**THE PROBLEM:** Copy, exactly and without additions, every line in the records below from the one holding "Given the constant" through the one holding "one in the mantissa.", both ends included.

(Rendered images with source text)
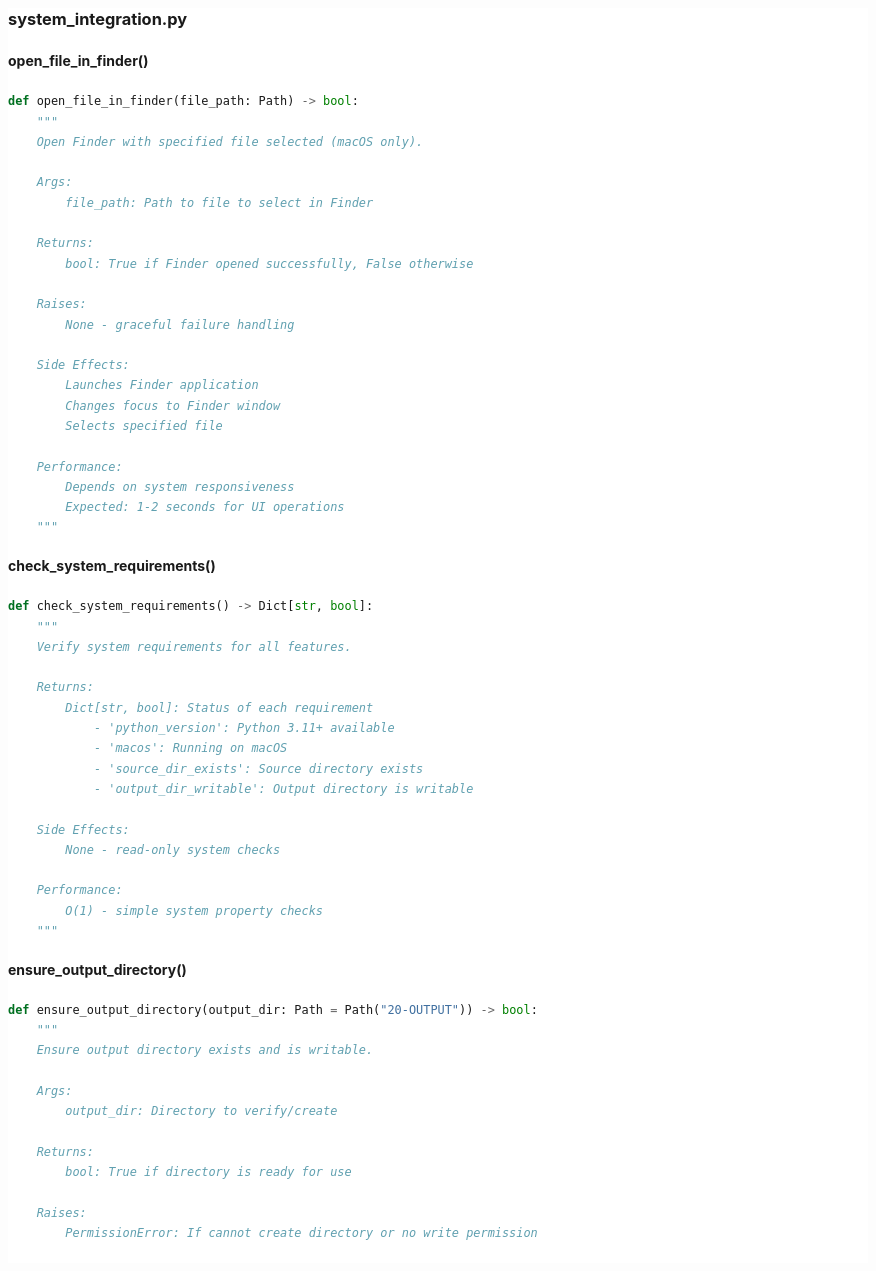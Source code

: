 ### system_integration.py

#### open_file_in_finder()
```python
def open_file_in_finder(file_path: Path) -> bool:
    """
    Open Finder with specified file selected (macOS only).
    
    Args:
        file_path: Path to file to select in Finder
        
    Returns:
        bool: True if Finder opened successfully, False otherwise
        
    Raises:
        None - graceful failure handling
        
    Side Effects:
        Launches Finder application
        Changes focus to Finder window
        Selects specified file
        
    Performance:
        Depends on system responsiveness
        Expected: 1-2 seconds for UI operations
    """
```

#### check_system_requirements()
```python
def check_system_requirements() -> Dict[str, bool]:
    """
    Verify system requirements for all features.
    
    Returns:
        Dict[str, bool]: Status of each requirement
            - 'python_version': Python 3.11+ available
            - 'macos': Running on macOS
            - 'source_dir_exists': Source directory exists
            - 'output_dir_writable': Output directory is writable
        
    Side Effects:
        None - read-only system checks
        
    Performance:
        O(1) - simple system property checks
    """
```

#### ensure_output_directory()
```python
def ensure_output_directory(output_dir: Path = Path("20-OUTPUT")) -> bool:
    """
    Ensure output directory exists and is writable.
    
    Args:
        output_dir: Directory to verify/create
        
    Returns:
        bool: True if directory is ready for use
        
    Raises:
        PermissionError: If cannot create directory or no write permission
        
```
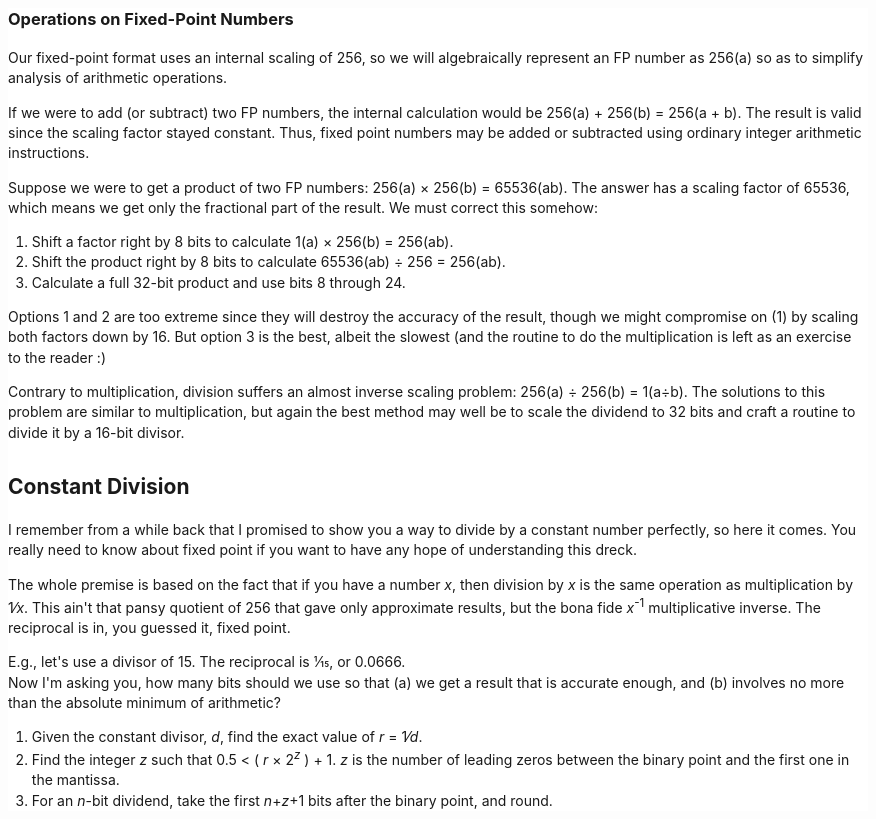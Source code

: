 ### Operations on Fixed-Point Numbers

Our fixed-point format uses an internal scaling of 256, so we will
algebraically represent an FP number as 256(a) so as to simplify
analysis of arithmetic operations.

If we were to add (or subtract) two FP numbers, the internal calculation
would be 256(a) + 256(b) = 256(a + b). The result is valid since the
scaling factor stayed constant. Thus, fixed point numbers may be added
or subtracted using ordinary integer arithmetic instructions.

Suppose we were to get a product of two FP numbers: 256(a) × 256(b) =
65536(ab). The answer has a scaling factor of 65536, which means we get
only the fractional part of the result. We must correct this somehow:

1.  Shift a factor right by 8 bits to calculate 1(a) × 256(b) = 256(ab).
2.  Shift the product right by 8 bits to calculate 65536(ab) ÷ 256 =
    256(ab).
3.  Calculate a full 32-bit product and use bits 8 through 24.

Options 1 and 2 are too extreme since they will destroy the accuracy of
the result, though we might compromise on (1) by scaling both factors
down by 16. But option 3 is the best, albeit the slowest (and the
routine to do the multiplication is left as an exercise to the reader :)

Contrary to multiplication, division suffers an almost inverse scaling
problem: 256(a) ÷ 256(b) = 1(a÷b). The solutions to this problem are
similar to multiplication, but again the best method may well be to
scale the dividend to 32 bits and craft a routine to divide it by a
16-bit divisor.

Constant Division
-----------------

I remember from a while back that I promised to show you a way to divide
by a constant number perfectly, so here it comes. You really need to
know about fixed point if you want to have any hope of understanding
this dreck.

The whole premise is based on the fact that if you have a number *x*,
then division by *x* is the same operation as multiplication by
1⁄*x*. This ain't that pansy quotient of 256 that gave only
approximate results, but the bona fide *x*<sup>-1</sup> multiplicative inverse.
The reciprocal is in, you guessed it, fixed point.

E.g., let's use a divisor of 15. The reciprocal is 1⁄15, or 0.0666.\
 Now I'm asking you, how many bits should we use so that (a) we get a
result that is accurate enough, and (b) involves no more than the
absolute minimum of arithmetic?

1.  Given the constant divisor, *d*, find the exact value of *r* =
    1⁄*d*.
2.  Find the integer *z* such that 0.5 \< ( *r* × 2<sup>*z*</sup> ) + 1. *z* is
    the number of leading zeros between the binary point and the first
    one in the mantissa.
3.  For an *n*-bit dividend, take the first *n*+*z*+1 bits after the
    binary point, and round.
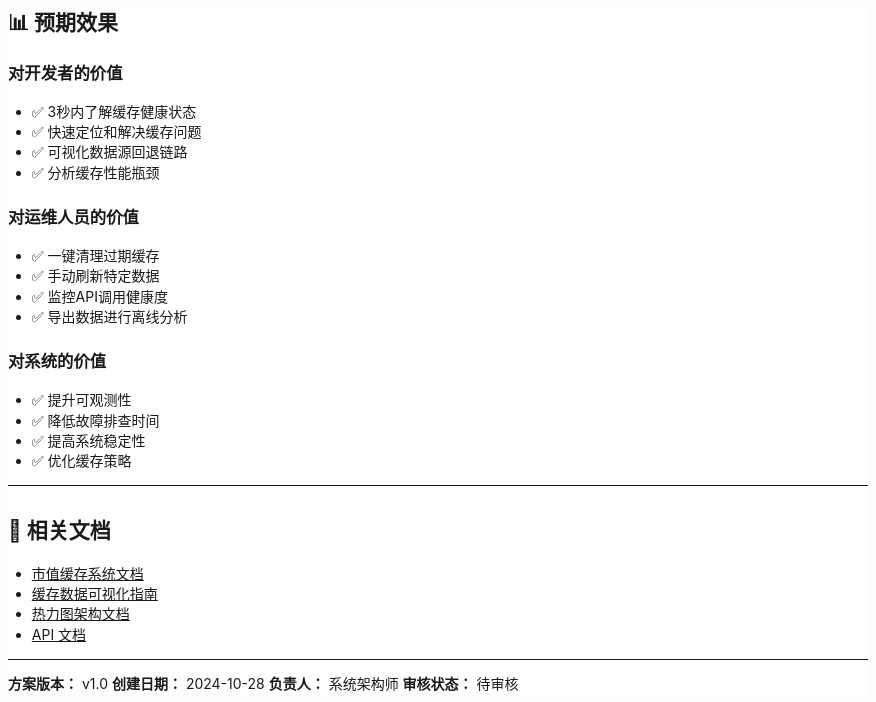 ## 📊 **预期效果**

### **对开发者的价值**
- ✅ 3秒内了解缓存健康状态
- ✅ 快速定位和解决缓存问题
- ✅ 可视化数据源回退链路
- ✅ 分析缓存性能瓶颈

### **对运维人员的价值**
- ✅ 一键清理过期缓存
- ✅ 手动刷新特定数据
- ✅ 监控API调用健康度
- ✅ 导出数据进行离线分析

### **对系统的价值**
- ✅ 提升可观测性
- ✅ 降低故障排查时间
- ✅ 提高系统稳定性
- ✅ 优化缓存策略

---

## 🔗 **相关文档**

- [市值缓存系统文档](./MARKET_CAP_CACHE.md)
- [缓存数据可视化指南](./CACHE_VISUALIZATION_GUIDE.md)
- [热力图架构文档](./architecture/heatmap-architecture.md)
- [API 文档](../app/api-docs/)

---

**方案版本：** v1.0
**创建日期：** 2024-10-28
**负责人：** 系统架构师
**审核状态：** 待审核
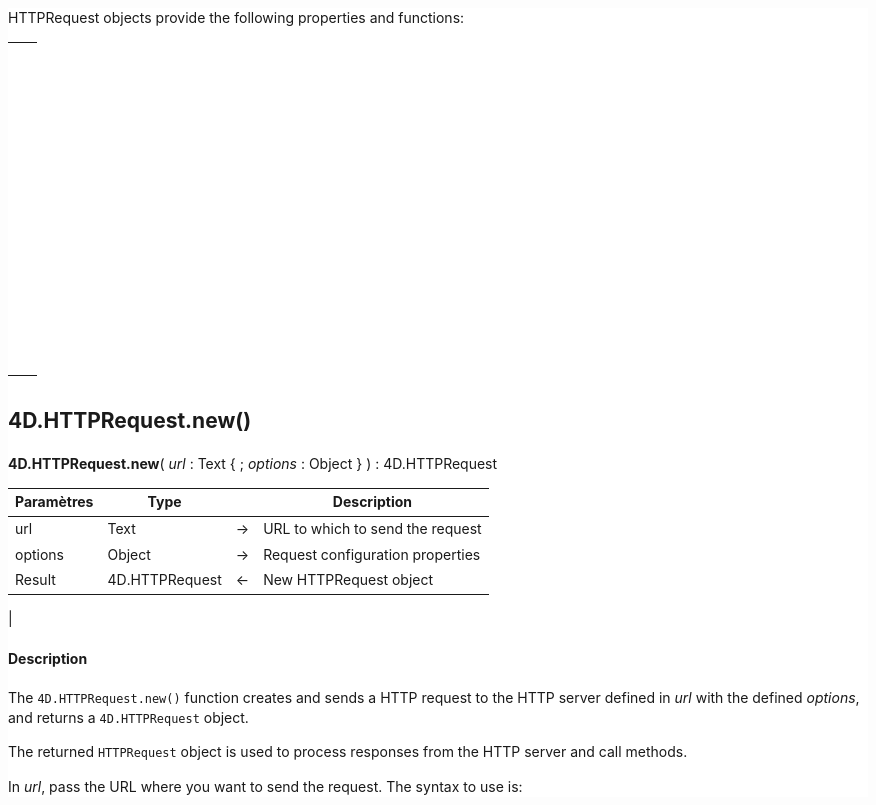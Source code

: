 HTTPRequest objects provide the following properties and functions:

|                                                                                                                                                                                          |
| ---------------------------------------------------------------------------------------------------------------------------------------------------------------------------------------- |
| [](#dataType)&nbsp;&nbsp;&nbsp;&nbsp;|
| [](#encoding)&nbsp;&nbsp;&nbsp;&nbsp;|
| [](#errors)&nbsp;&nbsp;&nbsp;&nbsp;|
| [](#headers)&nbsp;&nbsp;&nbsp;&nbsp;|
| [](#method)&nbsp;&nbsp;&nbsp;&nbsp;|
| [](#protocol)&nbsp;&nbsp;&nbsp;&nbsp;|
| [](#response)&nbsp;&nbsp;&nbsp;&nbsp;|
| [](#returnResponseBody)&nbsp;&nbsp;&nbsp;&nbsp;|
| [](#terminate)&nbsp;&nbsp;&nbsp;&nbsp;|
| [](#terminated)&nbsp;&nbsp;&nbsp;&nbsp;|
| [](#timeout)&nbsp;&nbsp;&nbsp;&nbsp;|
| [](#url)&nbsp;&nbsp;&nbsp;&nbsp;|
| [](#wait)&nbsp;&nbsp;&nbsp;&nbsp;|


## 4D.HTTPRequest.new()



**4D.HTTPRequest.new**( *url* : Text { ; *options* : Object } ) : 4D.HTTPRequest


| Paramètres | Type           |    | Description                                       |
| ---------- | -------------- |:--:| ------------------------------------------------- |
| url        | Text           | -> | URL to which to send the request                  |
| options    | Object         | -> | Request configuration properties                  |
| Result     | 4D.HTTPRequest | <- | New HTTPRequest object|

|

#### Description

The `4D.HTTPRequest.new()` function creates and sends a HTTP request to the HTTP server defined in *url* with the defined *options*, and returns a `4D.HTTPRequest` object.

The returned `HTTPRequest` object is used to process responses from the HTTP server and call methods.

In *url*, pass the URL where you want to send the request. The syntax to use is:

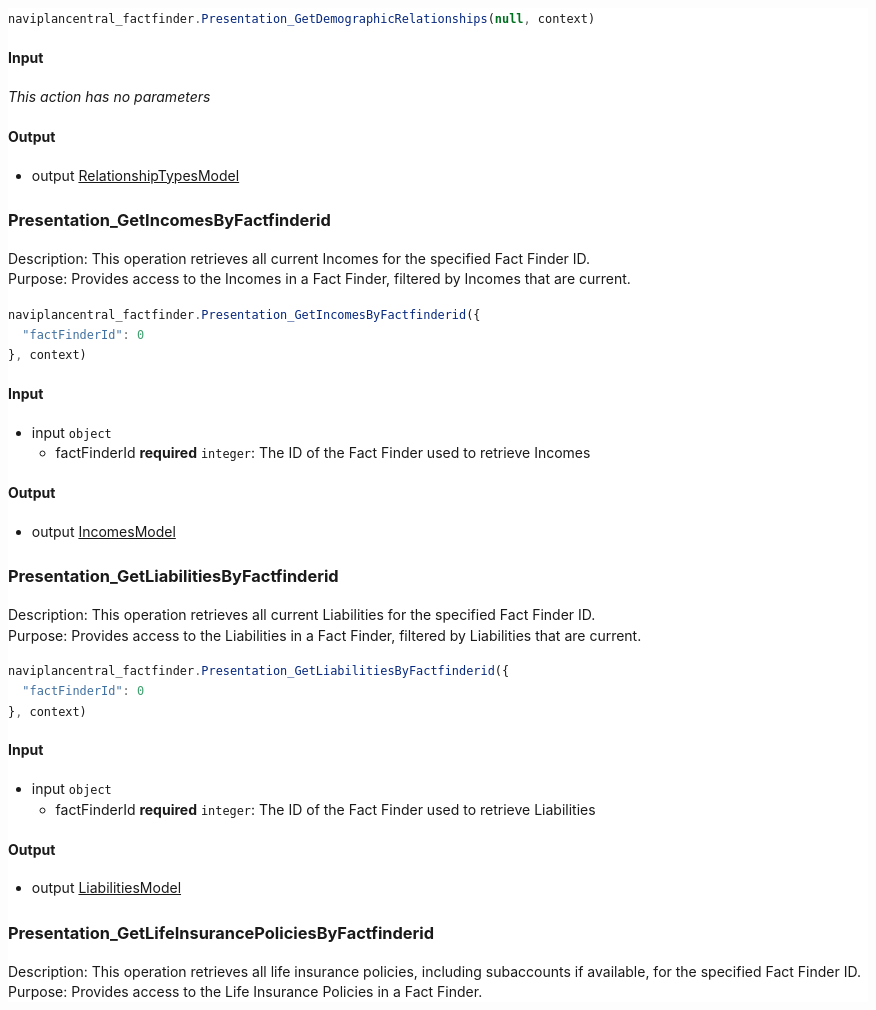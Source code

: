 
```js
naviplancentral_factfinder.Presentation_GetDemographicRelationships(null, context)
```

#### Input
*This action has no parameters*

#### Output
* output [RelationshipTypesModel](#relationshiptypesmodel)

### Presentation_GetIncomesByFactfinderid
Description: This operation retrieves all current Incomes for the specified Fact Finder ID.<br />
              Purpose: Provides access to the Incomes in a Fact Finder, filtered by Incomes that are current.


```js
naviplancentral_factfinder.Presentation_GetIncomesByFactfinderid({
  "factFinderId": 0
}, context)
```

#### Input
* input `object`
  * factFinderId **required** `integer`: The ID of the Fact Finder used to retrieve Incomes

#### Output
* output [IncomesModel](#incomesmodel)

### Presentation_GetLiabilitiesByFactfinderid
Description: This operation retrieves all current Liabilities for the specified Fact Finder ID.<br />
              Purpose: Provides access to the Liabilities in a Fact Finder, filtered by Liabilities that are current.


```js
naviplancentral_factfinder.Presentation_GetLiabilitiesByFactfinderid({
  "factFinderId": 0
}, context)
```

#### Input
* input `object`
  * factFinderId **required** `integer`: The ID of the Fact Finder used to retrieve Liabilities

#### Output
* output [LiabilitiesModel](#liabilitiesmodel)

### Presentation_GetLifeInsurancePoliciesByFactfinderid
Description: This operation retrieves all life insurance policies, including subaccounts if available, for the specified Fact Finder ID.<br />
              Purpose: Provides access to the Life Insurance Policies in a Fact Finder.

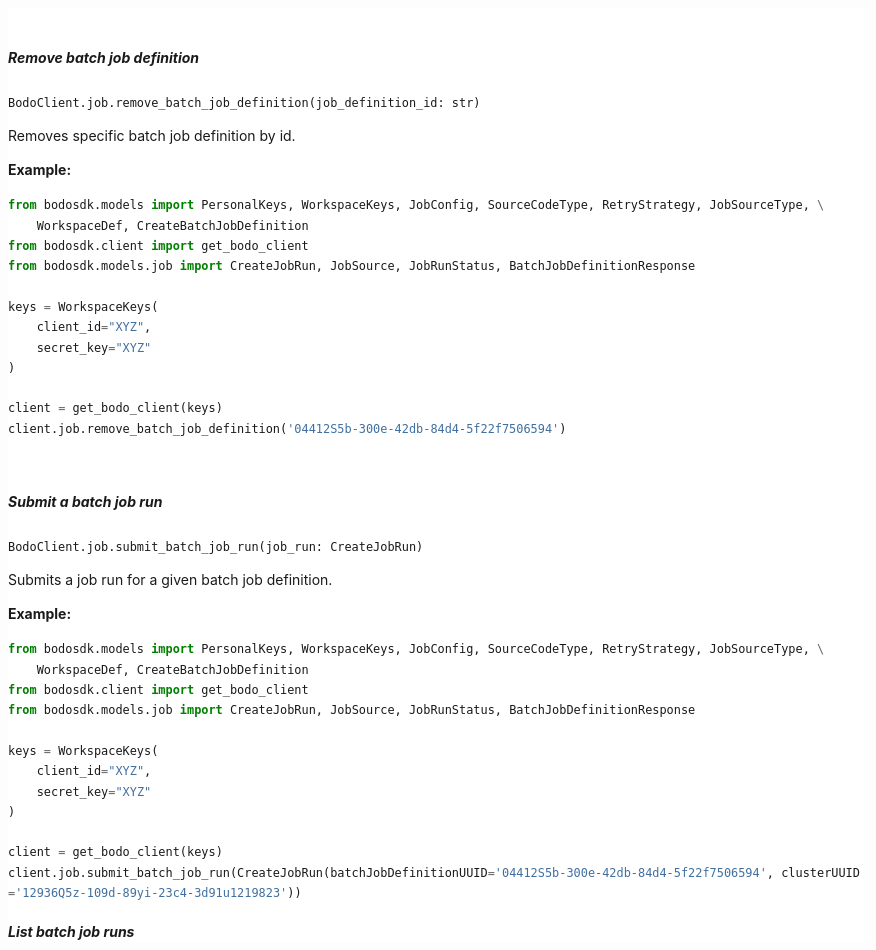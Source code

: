 
<br/>

#####  Remove batch job definition <a id="remove-batch-job-definition"></a>

`BodoClient.job.remove_batch_job_definition(job_definition_id: str)`

Removes specific batch job definition by id.

**Example:**
```python
from bodosdk.models import PersonalKeys, WorkspaceKeys, JobConfig, SourceCodeType, RetryStrategy, JobSourceType, \
    WorkspaceDef, CreateBatchJobDefinition
from bodosdk.client import get_bodo_client
from bodosdk.models.job import CreateJobRun, JobSource, JobRunStatus, BatchJobDefinitionResponse

keys = WorkspaceKeys(
    client_id="XYZ",
    secret_key="XYZ"
)

client = get_bodo_client(keys)
client.job.remove_batch_job_definition('04412S5b-300e-42db-84d4-5f22f7506594')
```


<br/>

#####  Submit a batch job run <a id="submit-a-batch-job-run"></a>

`BodoClient.job.submit_batch_job_run(job_run: CreateJobRun)`

Submits a job run for a given batch job definition.

**Example:**
```python
from bodosdk.models import PersonalKeys, WorkspaceKeys, JobConfig, SourceCodeType, RetryStrategy, JobSourceType, \
    WorkspaceDef, CreateBatchJobDefinition
from bodosdk.client import get_bodo_client
from bodosdk.models.job import CreateJobRun, JobSource, JobRunStatus, BatchJobDefinitionResponse

keys = WorkspaceKeys(
    client_id="XYZ",
    secret_key="XYZ"
)

client = get_bodo_client(keys)
client.job.submit_batch_job_run(CreateJobRun(batchJobDefinitionUUID='04412S5b-300e-42db-84d4-5f22f7506594', clusterUUID='12936Q5z-109d-89yi-23c4-3d91u1219823'))
```


#####  List batch job runs <a id="list-batch-job-runs"></a>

**EXPECTED ANSWER:**
1.  Given the constant divisor, *d*, find the exact value of *r* =
    1⁄*d*.
2.  Find the integer *z* such that 0.5 \< ( *r* × 2<sup>*z*</sup> ) + 1. *z* is
    the number of leading zeros between the binary point and the first
    one in the mantissa.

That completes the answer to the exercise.